Bellum Entertainment, the producer and distributor of true-crime shows, has been sued by two different companies, both represented by the same attorneys and claiming that Bellum breached their contracts to the tune of more than $3 million each.
The two breach-of-contract suits, filed today in Los Angeles Superior Court, appear to be describing the same 104-episode crime show but with different titles and two different producers. In one suit, the show is called They Kill for It, and the plaintiff is Armageddon Media (read it here); in the other, the series is “provisionally entitled” Ladykillers, and the plaintiff is Adirondack Entertainment (read it here).
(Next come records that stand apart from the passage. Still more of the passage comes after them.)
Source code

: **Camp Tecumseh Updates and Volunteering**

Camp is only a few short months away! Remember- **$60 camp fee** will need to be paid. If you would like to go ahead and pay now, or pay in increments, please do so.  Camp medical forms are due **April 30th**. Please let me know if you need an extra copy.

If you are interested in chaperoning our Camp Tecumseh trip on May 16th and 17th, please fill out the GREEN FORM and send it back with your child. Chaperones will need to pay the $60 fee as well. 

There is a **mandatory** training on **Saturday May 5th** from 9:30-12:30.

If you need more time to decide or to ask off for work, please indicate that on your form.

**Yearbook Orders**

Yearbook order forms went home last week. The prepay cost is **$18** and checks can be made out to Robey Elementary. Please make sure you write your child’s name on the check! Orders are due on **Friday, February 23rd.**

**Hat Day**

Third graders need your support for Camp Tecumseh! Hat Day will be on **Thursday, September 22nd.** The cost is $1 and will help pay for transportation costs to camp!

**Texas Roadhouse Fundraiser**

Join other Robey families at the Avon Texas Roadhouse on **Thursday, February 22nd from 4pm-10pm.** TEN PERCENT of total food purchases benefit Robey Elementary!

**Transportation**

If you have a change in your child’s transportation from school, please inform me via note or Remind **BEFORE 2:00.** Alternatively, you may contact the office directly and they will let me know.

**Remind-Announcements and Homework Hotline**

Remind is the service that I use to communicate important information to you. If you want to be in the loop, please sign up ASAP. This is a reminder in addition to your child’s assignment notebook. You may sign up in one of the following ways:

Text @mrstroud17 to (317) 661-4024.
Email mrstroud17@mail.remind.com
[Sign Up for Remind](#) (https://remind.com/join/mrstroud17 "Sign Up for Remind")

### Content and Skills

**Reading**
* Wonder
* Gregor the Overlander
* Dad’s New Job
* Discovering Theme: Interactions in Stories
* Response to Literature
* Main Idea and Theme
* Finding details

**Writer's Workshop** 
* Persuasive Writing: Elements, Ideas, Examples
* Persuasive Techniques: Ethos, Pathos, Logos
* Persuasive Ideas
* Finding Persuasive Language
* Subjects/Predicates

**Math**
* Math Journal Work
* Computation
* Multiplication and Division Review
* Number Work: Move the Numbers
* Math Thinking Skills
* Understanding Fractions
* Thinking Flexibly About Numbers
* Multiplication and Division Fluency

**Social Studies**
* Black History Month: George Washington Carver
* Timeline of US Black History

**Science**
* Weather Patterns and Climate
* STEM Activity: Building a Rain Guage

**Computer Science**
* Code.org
Other than that, the two suits are identical; they seek the same damages and give the same dates for the payment schedules that Bellum allegedly failed to meet.
Each suit claims that “on or around Feb. 3, 2017, Bellum entered into a commissioning and distribution agreement” with the companies “to produce, complete and deliver a television series of 104 episodes,” and that “Bellum agreed to pay the purchase price of $3,597,000.” Both suits are seeking $3,097,000 in damages.
Bellum recently has been under investigation by the California Labor Commission for alleged nonpayment of wages to dozens of its former workers – including former police officers and FBI agents who appeared as experts on its many crime shows.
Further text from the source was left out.